What lines in the records below hold the string "simple"? Please show them.

========================

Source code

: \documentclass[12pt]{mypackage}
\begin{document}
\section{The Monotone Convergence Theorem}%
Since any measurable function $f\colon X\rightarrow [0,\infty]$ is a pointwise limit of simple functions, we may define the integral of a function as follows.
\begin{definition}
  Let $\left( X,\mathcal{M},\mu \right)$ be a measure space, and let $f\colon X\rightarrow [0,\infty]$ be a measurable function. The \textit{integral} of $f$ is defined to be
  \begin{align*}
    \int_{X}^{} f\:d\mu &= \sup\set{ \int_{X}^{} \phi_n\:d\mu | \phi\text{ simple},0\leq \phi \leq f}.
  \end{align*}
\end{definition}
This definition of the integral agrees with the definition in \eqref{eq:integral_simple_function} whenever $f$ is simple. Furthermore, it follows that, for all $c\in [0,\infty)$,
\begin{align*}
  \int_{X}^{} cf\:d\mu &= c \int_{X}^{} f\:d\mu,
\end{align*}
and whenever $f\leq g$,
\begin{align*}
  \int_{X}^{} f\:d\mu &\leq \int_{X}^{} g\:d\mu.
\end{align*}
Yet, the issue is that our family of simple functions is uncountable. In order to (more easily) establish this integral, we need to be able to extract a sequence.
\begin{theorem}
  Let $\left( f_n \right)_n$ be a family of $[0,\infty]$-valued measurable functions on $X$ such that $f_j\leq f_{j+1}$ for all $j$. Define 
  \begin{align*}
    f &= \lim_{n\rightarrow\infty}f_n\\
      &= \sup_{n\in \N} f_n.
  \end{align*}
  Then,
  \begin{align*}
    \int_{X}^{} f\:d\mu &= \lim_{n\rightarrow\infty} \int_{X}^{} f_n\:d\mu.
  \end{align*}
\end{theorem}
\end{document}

========================

* _Solved exercise_:
Since any measurable function $f\colon X\rightarrow [0,\infty]$ is a pointwise limit of simple functions, we may define the integral of a function as follows.
    \int_{X}^{} f\:d\mu &= \sup\set{ \int_{X}^{} \phi_n\:d\mu | \phi\text{ simple},0\leq \phi \leq f}.
This definition of the integral agrees with the definition in \eqref{eq:integral_simple_function} whenever $f$ is simple. Furthermore, it follows that, for all $c\in [0,\infty)$,
Yet, the issue is that our family of simple functions is uncountable. In order to (more easily) establish this integral, we need to be able to extract a sequence.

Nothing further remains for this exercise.